[Rendered images with source text]
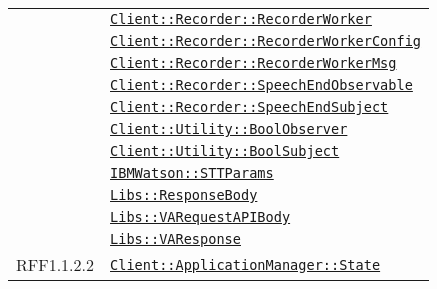 \begin{longtable}{|>{\centering}m{3cm}|m{10cm}<{\centering}|}
& \hyperref[Client::Recorder::RecorderWorker]{\texttt{Client::Recorder::RecorderWorker}}\\
& \hyperref[Client::Recorder::RecorderWorkerConfig]{\texttt{Client::Recorder::RecorderWorkerConfig}}\\
& \hyperref[Client::Recorder::RecorderWorkerMsg]{\texttt{Client::Recorder::RecorderWorkerMsg}}\\
& \hyperref[Client::Recorder::SpeechEndObservable]{\texttt{Client::Recorder::SpeechEndObservable}}\\
& \hyperref[Client::Recorder::SpeechEndSubject]{\texttt{Client::Recorder::SpeechEndSubject}}\\
& \hyperref[Client::Utility::BoolObserver]{\texttt{Client::Utility::BoolObserver}}\\
& \hyperref[Client::Utility::BoolSubject]{\texttt{Client::Utility::BoolSubject}}\\
& \hyperref[IBMWatson::STTParams]{\texttt{IBMWatson::STTParams}}\\
& \hyperref[Libs::ResponseBody]{\texttt{Libs::ResponseBody}}\\
& \hyperref[Libs::VARequestAPIBody]{\texttt{Libs::VARequestAPIBody}}\\
& \hyperref[Libs::VAResponse]{\texttt{Libs::VAResponse}}\\ \hline

RFF1.1.2.2 & \hyperref[Client::ApplicationManager::State]{\texttt{Client::ApplicationManager::State}}\\ \hline


\end{longtable}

▶ **Task**
Would you set down the records above once more, exactly, with the pictures removed?

▶ **Answer for the task**
 \begin{longtable}{|>{\centering}m{3cm}|m{10cm}<{\centering}|}
& \hyperref[Client::Recorder::RecorderWorker]{\texttt{Client::Recorder::RecorderWorker}}\\
& \hyperref[Client::Recorder::RecorderWorkerConfig]{\texttt{Client::Recorder::RecorderWorkerConfig}}\\
& \hyperref[Client::Recorder::RecorderWorkerMsg]{\texttt{Client::Recorder::RecorderWorkerMsg}}\\
& \hyperref[Client::Recorder::SpeechEndObservable]{\texttt{Client::Recorder::SpeechEndObservable}}\\
& \hyperref[Client::Recorder::SpeechEndSubject]{\texttt{Client::Recorder::SpeechEndSubject}}\\
& \hyperref[Client::Utility::BoolObserver]{\texttt{Client::Utility::BoolObserver}}\\
& \hyperref[Client::Utility::BoolSubject]{\texttt{Client::Utility::BoolSubject}}\\
& \hyperref[IBMWatson::STTParams]{\texttt{IBMWatson::STTParams}}\\
& \hyperref[Libs::ResponseBody]{\texttt{Libs::ResponseBody}}\\
& \hyperref[Libs::VARequestAPIBody]{\texttt{Libs::VARequestAPIBody}}\\
& \hyperref[Libs::VAResponse]{\texttt{Libs::VAResponse}}\\ \hline

RFF1.1.2.2 & \hyperref[Client::ApplicationManager::State]{\texttt{Client::ApplicationManager::State}}\\ \hline


\end{longtable}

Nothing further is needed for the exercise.